> [WORK ORDER]:
Exact reproduction is required for the lines below starting at the line with "cierto que dadas" and ending at the line with "Maximum Particle Velocity", both included. No other lines, and no pictures.

━━━━━ INFORMATION ━━━━━

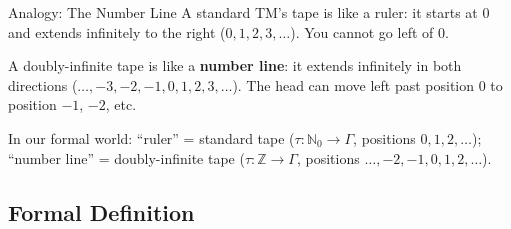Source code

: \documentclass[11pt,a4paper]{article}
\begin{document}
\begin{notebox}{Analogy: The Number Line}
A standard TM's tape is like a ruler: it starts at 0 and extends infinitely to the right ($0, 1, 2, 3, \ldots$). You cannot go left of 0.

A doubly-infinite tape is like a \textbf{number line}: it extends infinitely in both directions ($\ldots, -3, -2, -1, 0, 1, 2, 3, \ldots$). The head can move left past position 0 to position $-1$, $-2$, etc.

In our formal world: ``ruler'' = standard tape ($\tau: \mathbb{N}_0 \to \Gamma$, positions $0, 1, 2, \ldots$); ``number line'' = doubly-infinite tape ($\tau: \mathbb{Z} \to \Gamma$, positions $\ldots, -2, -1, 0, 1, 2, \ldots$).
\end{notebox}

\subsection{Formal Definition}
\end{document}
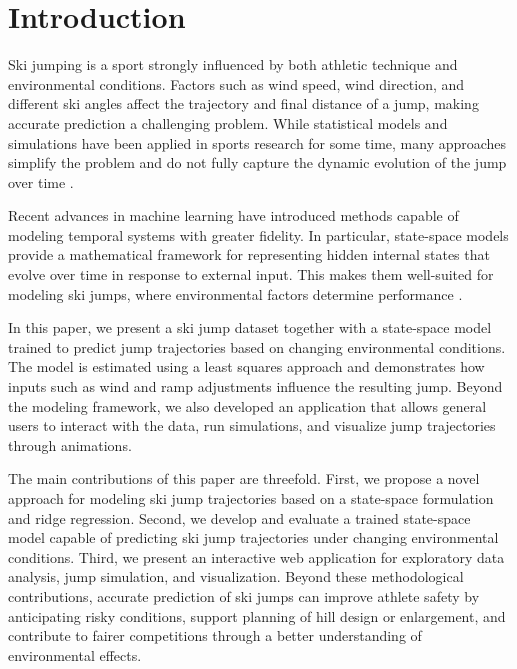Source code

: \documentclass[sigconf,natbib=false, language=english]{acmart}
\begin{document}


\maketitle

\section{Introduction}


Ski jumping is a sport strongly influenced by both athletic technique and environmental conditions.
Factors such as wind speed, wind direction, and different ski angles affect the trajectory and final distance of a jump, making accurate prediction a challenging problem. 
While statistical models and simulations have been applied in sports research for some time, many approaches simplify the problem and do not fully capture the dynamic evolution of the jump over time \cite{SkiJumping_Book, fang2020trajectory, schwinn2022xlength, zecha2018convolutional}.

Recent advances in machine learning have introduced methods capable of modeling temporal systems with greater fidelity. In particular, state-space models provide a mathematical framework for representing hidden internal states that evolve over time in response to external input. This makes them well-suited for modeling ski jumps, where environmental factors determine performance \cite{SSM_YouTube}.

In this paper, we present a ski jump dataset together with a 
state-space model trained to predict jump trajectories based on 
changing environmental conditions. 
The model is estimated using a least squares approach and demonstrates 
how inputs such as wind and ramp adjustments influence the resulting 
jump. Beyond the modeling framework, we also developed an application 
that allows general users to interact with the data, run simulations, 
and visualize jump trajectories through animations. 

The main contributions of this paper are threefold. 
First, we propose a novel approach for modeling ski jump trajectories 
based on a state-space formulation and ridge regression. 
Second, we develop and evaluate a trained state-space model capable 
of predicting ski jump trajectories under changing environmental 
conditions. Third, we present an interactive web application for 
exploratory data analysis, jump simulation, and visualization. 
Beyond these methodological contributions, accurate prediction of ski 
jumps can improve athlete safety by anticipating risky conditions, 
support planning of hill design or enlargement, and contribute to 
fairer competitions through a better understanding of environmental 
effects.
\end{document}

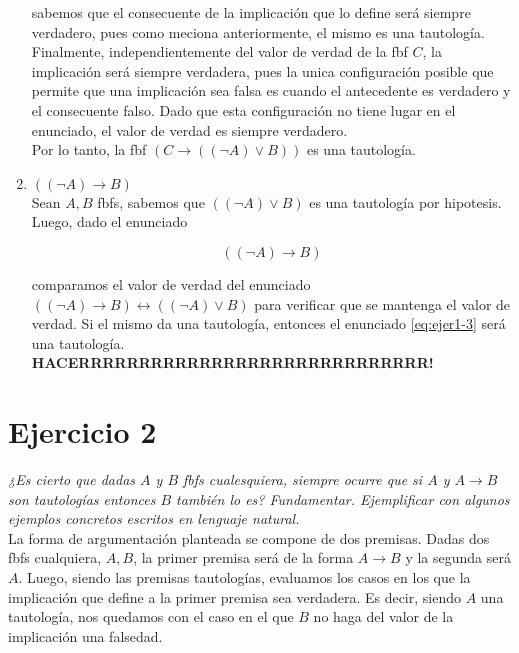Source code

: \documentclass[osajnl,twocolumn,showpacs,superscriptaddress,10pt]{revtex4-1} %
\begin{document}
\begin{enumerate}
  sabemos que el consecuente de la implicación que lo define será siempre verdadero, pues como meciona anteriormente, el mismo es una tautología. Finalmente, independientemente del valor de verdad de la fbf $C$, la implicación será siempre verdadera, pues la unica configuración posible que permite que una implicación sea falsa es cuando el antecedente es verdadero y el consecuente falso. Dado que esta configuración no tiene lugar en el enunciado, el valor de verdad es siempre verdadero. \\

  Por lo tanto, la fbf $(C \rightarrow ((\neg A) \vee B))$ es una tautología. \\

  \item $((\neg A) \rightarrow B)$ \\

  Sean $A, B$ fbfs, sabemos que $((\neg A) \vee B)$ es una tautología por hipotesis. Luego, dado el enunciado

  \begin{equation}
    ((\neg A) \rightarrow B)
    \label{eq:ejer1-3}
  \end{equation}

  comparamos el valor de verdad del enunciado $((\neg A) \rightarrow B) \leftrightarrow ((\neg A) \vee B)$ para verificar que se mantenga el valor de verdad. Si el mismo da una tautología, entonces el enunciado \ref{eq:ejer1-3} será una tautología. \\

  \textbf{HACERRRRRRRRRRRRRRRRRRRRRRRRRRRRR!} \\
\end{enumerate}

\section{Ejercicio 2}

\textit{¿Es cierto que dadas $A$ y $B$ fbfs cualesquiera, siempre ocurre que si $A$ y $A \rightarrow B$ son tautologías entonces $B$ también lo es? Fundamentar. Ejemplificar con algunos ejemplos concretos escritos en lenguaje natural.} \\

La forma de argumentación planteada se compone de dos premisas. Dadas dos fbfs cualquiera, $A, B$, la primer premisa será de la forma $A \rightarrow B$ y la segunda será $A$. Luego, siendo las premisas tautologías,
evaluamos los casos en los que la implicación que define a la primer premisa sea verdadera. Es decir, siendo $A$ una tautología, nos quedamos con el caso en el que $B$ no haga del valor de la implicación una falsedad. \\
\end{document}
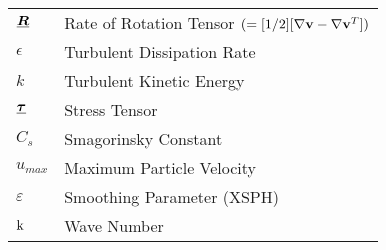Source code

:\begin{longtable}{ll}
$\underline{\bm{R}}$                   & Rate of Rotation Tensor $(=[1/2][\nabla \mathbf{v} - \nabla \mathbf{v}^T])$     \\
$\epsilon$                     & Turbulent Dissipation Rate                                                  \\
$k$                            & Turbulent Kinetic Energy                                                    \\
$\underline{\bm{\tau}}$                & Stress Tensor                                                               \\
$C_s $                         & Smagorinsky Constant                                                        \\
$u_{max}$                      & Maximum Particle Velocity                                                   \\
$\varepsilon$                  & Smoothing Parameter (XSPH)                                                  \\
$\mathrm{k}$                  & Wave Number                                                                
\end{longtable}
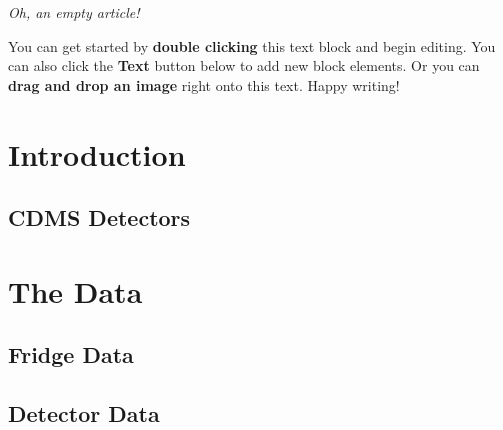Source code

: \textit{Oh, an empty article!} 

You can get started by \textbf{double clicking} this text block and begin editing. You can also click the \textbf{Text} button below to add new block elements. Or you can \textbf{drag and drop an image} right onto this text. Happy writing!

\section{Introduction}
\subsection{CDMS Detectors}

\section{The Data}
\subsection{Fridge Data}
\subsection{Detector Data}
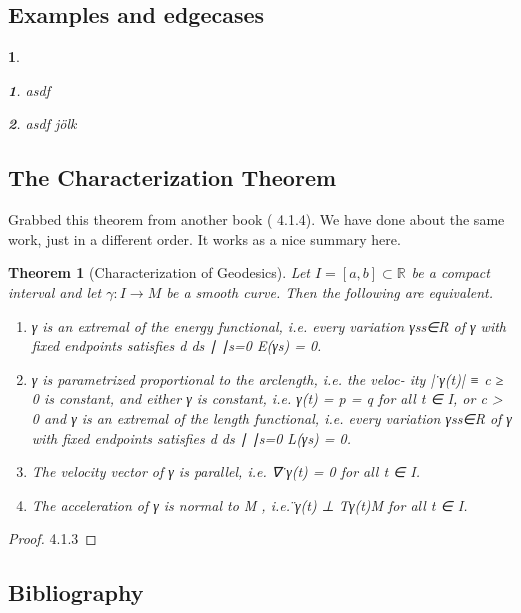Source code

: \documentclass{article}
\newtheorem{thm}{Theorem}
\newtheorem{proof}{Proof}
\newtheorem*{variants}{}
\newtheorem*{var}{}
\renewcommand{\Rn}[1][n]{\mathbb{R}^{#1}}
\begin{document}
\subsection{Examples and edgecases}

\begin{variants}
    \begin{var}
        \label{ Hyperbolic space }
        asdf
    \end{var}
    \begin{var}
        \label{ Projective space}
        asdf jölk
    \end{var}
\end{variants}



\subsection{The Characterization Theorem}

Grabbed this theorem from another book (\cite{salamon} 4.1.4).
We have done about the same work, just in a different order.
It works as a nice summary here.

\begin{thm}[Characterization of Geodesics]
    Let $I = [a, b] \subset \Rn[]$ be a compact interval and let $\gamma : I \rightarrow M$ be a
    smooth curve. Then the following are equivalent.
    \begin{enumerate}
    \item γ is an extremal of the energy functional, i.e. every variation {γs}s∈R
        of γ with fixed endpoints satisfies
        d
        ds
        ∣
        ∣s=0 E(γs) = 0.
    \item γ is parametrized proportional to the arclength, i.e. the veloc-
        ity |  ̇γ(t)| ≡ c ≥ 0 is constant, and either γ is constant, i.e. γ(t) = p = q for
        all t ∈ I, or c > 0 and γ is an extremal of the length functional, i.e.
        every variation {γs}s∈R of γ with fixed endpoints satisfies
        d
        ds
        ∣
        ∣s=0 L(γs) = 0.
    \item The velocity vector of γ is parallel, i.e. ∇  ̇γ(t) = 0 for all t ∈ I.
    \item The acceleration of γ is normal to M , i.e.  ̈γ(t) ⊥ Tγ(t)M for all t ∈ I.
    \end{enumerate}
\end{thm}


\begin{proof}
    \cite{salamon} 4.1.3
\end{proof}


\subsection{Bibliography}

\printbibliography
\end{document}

━━━━━
━━━━━ INFORMATION ━━━━━

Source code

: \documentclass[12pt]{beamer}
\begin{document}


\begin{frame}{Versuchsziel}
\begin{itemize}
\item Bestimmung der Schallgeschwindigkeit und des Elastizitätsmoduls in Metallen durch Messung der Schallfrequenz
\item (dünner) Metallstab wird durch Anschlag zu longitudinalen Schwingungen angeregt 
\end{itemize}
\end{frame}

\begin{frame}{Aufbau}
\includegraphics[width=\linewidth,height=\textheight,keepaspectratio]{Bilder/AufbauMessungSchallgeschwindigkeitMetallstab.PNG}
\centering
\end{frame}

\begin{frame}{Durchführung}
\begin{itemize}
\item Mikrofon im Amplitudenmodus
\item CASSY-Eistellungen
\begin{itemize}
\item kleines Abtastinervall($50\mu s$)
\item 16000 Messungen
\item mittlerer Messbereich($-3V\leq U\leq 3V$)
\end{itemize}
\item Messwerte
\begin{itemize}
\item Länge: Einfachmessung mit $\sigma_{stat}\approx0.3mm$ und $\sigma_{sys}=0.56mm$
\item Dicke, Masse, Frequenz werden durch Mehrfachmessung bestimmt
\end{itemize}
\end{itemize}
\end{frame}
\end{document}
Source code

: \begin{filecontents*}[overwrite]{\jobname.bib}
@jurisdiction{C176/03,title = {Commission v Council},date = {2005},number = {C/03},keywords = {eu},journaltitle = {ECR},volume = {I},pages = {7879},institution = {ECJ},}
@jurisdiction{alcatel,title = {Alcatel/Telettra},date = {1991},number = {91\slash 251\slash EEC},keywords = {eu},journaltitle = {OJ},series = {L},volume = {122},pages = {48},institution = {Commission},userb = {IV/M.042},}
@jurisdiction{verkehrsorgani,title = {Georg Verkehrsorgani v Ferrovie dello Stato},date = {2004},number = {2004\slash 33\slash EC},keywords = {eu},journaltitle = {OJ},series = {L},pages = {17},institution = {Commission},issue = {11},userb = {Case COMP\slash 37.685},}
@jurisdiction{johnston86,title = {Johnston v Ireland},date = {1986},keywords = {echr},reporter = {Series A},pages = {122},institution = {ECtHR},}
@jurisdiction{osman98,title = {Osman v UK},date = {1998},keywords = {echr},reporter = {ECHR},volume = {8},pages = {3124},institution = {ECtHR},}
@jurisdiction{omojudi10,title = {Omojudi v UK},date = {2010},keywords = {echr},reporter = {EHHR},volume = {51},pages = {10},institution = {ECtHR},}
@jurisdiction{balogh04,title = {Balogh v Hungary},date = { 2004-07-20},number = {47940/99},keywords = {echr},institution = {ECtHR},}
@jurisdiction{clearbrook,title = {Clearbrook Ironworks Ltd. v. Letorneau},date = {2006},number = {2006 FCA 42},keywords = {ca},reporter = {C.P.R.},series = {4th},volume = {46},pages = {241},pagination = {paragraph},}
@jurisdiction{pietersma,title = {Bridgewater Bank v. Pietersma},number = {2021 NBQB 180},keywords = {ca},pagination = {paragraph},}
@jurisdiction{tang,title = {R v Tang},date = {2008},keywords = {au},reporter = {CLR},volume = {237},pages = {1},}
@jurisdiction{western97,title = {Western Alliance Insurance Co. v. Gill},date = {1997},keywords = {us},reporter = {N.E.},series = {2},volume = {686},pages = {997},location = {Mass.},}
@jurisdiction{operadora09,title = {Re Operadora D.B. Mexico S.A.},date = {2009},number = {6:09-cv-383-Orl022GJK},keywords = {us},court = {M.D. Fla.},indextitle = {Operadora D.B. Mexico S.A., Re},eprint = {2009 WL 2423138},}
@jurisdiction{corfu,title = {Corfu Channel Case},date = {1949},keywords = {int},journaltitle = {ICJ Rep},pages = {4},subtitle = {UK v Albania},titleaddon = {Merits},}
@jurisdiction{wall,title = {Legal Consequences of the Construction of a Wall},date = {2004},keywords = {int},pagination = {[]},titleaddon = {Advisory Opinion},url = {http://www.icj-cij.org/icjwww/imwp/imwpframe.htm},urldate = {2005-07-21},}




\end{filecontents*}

━━━━━

> [ANSWER TO THE PROBLEM]:
\textit{¿Es cierto que dadas $A$ y $B$ fbfs cualesquiera, siempre ocurre que si $A$ y $A \rightarrow B$ son tautologías entonces $B$ también lo es? Fundamentar. Ejemplificar con algunos ejemplos concretos escritos en lenguaje natural.} \\

La forma de argumentación planteada se compone de dos premisas. Dadas dos fbfs cualquiera, $A, B$, la primer premisa será de la forma $A \rightarrow B$ y la segunda será $A$. Luego, siendo las premisas tautologías,
evaluamos los casos en los que la implicación que define a la primer premisa sea verdadera. Es decir, siendo $A$ una tautología, nos quedamos con el caso en el que $B$ no haga del valor de la implicación una falsedad. \\
\end{document}
Source code

:\begin{longtable}{ll}
$\underline{\bm{R}}$                   & Rate of Rotation Tensor $(=[1/2][\nabla \mathbf{v} - \nabla \mathbf{v}^T])$     \\
$\epsilon$                     & Turbulent Dissipation Rate                                                  \\
$k$                            & Turbulent Kinetic Energy                                                    \\
$\underline{\bm{\tau}}$                & Stress Tensor                                                               \\
$C_s $                         & Smagorinsky Constant                                                        \\
$u_{max}$                      & Maximum Particle Velocity                                                   \\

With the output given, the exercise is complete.